- [WORK TASK]: Filter these entries, keeping only lines that hold the word "positive".

- [INFORMATION PROVIDED]:
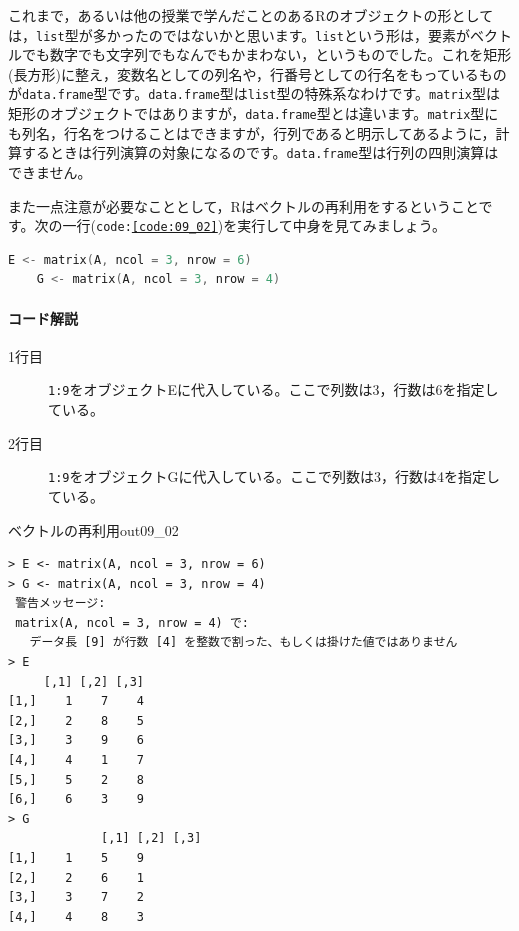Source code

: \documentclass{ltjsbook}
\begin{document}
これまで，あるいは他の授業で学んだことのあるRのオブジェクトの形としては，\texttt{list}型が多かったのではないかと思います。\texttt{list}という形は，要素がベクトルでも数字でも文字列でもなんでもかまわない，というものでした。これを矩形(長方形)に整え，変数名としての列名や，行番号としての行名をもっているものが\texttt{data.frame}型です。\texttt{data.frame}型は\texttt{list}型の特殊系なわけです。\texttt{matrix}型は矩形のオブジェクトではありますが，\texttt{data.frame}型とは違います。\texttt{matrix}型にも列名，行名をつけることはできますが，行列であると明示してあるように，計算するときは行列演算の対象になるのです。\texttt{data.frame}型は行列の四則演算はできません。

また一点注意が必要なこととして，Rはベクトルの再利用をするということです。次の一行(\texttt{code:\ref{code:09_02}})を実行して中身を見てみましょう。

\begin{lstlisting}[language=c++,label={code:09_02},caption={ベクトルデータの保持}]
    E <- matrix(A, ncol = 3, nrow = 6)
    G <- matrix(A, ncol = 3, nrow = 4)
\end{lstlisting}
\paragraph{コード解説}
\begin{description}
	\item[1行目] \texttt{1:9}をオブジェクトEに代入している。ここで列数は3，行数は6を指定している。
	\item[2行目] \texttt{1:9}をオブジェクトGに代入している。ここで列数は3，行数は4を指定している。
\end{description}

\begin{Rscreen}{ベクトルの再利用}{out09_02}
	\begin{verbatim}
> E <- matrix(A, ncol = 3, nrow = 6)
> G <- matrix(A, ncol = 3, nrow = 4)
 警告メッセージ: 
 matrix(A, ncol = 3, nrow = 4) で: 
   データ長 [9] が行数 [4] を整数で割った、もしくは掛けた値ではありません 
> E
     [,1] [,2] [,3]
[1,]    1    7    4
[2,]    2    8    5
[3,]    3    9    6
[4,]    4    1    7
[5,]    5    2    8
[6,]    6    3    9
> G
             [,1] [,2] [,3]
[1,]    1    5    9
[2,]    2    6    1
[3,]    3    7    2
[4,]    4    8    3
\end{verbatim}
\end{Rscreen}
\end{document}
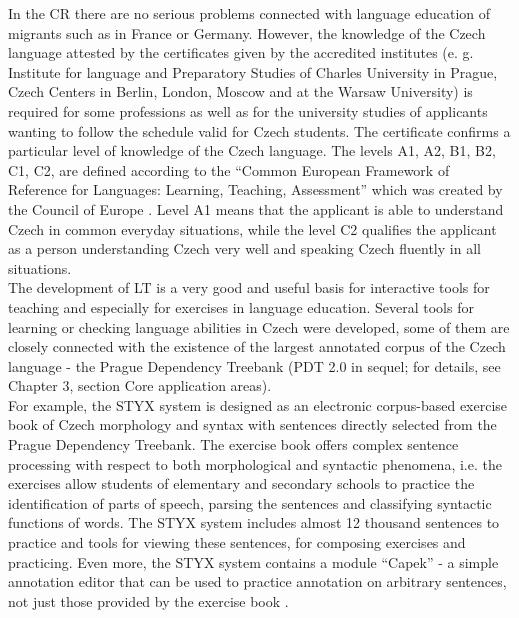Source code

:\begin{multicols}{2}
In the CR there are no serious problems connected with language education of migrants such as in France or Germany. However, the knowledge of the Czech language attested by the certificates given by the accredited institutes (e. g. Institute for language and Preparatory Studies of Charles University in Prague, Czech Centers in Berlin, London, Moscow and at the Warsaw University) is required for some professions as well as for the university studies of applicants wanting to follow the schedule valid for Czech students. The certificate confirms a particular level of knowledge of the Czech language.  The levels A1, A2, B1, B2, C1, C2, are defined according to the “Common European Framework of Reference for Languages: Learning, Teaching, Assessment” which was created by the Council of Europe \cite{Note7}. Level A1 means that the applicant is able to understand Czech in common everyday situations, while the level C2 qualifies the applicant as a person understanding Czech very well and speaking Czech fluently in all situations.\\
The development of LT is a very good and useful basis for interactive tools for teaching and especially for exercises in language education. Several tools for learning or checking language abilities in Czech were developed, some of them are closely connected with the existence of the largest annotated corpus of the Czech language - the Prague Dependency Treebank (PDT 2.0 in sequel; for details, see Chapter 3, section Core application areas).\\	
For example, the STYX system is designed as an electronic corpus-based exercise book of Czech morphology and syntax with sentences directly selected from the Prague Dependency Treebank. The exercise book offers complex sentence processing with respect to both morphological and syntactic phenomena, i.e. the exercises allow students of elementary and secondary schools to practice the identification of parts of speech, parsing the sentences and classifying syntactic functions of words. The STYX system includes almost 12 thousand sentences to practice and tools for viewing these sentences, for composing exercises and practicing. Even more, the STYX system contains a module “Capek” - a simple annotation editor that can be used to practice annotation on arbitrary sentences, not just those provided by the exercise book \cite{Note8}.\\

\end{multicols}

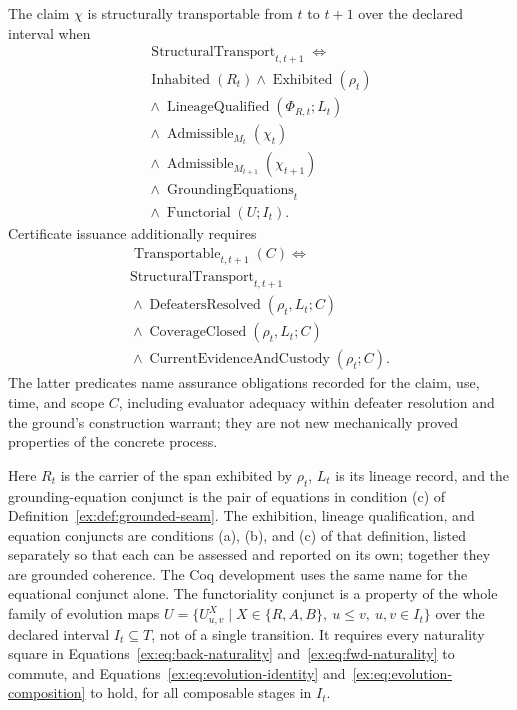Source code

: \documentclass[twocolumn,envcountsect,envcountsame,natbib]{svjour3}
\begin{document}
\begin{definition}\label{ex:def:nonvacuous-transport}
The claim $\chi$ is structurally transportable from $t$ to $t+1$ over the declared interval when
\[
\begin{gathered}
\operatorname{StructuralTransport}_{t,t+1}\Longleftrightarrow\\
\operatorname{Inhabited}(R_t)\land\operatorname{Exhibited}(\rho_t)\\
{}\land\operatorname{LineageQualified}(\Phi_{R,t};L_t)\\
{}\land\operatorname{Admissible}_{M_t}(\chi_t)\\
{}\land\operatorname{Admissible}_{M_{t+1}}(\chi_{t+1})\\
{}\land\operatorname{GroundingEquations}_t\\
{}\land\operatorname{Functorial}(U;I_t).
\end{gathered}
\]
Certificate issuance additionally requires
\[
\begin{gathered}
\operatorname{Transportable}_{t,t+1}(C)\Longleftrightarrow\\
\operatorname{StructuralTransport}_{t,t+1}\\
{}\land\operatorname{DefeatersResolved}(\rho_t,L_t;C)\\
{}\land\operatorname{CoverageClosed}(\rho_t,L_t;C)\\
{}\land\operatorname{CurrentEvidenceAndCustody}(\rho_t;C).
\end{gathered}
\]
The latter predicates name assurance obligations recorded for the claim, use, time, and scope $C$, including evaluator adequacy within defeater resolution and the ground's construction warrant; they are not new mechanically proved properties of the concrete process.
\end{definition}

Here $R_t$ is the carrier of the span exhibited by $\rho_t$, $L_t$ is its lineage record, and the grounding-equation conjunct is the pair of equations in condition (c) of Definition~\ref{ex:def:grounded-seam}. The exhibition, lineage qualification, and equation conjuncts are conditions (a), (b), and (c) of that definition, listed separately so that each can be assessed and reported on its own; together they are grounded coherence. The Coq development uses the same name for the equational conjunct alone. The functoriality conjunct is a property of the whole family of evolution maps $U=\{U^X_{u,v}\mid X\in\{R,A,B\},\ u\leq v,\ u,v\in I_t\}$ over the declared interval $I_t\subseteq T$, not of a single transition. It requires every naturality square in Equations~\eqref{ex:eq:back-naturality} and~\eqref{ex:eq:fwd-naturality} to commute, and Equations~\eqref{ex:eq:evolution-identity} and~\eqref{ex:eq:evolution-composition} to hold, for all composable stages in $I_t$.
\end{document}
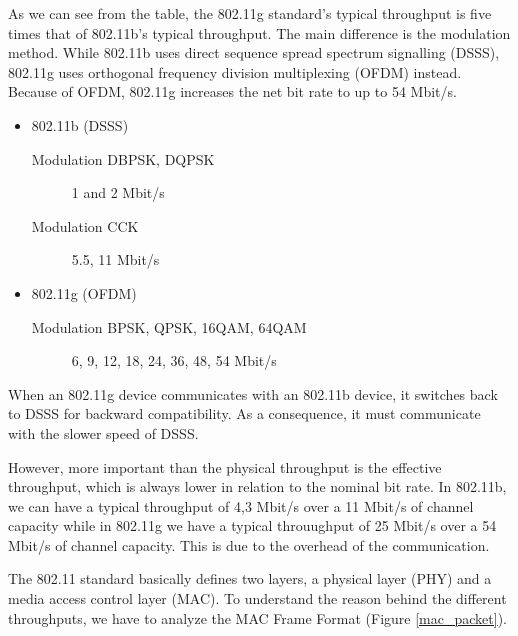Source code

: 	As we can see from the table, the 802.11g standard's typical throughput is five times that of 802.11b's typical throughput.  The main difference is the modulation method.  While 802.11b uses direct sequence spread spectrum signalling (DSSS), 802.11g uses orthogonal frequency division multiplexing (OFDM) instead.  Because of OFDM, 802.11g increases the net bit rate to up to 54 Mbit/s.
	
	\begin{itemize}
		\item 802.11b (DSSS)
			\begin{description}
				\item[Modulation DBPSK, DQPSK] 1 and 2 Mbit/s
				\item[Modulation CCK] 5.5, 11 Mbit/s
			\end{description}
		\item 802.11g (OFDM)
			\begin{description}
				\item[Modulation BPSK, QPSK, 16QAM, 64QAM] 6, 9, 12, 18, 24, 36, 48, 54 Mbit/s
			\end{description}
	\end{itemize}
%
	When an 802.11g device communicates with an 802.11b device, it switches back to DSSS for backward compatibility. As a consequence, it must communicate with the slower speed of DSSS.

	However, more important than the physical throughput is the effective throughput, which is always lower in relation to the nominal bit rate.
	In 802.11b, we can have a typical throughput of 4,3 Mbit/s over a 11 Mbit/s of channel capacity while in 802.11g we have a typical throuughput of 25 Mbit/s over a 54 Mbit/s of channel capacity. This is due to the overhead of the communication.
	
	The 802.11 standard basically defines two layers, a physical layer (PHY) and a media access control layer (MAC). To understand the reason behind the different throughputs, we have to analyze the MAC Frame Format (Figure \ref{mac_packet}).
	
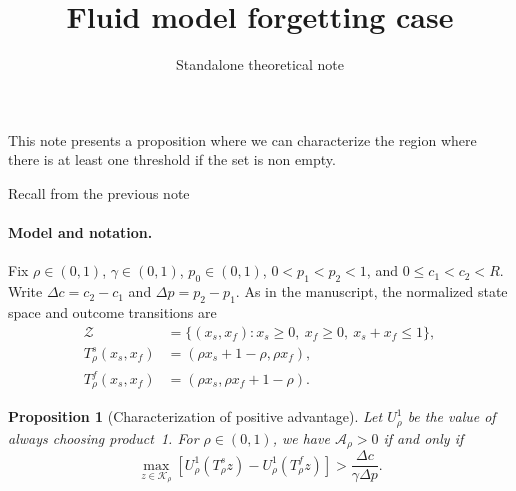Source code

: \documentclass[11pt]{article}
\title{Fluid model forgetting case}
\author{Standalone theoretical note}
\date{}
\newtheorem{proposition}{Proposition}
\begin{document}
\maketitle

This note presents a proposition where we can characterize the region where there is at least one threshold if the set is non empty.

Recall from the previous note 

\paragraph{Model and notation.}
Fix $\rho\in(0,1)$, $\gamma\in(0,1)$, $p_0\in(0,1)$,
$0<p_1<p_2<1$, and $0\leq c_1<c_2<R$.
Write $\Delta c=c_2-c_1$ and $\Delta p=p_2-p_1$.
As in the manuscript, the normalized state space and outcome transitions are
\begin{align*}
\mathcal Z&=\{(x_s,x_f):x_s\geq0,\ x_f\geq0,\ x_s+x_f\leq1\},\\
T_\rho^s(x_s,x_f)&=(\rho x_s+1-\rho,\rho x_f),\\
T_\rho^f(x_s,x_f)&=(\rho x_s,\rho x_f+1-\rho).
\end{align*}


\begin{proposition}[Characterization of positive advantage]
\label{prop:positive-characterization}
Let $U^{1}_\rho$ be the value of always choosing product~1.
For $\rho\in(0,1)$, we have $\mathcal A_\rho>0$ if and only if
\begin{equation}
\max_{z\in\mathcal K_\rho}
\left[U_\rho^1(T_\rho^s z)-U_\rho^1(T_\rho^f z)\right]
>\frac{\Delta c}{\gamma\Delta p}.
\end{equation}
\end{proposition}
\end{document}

- [EXERCISE RESPONSE]:
\begin{proposition}[Characterization of positive advantage]
\label{prop:positive-characterization}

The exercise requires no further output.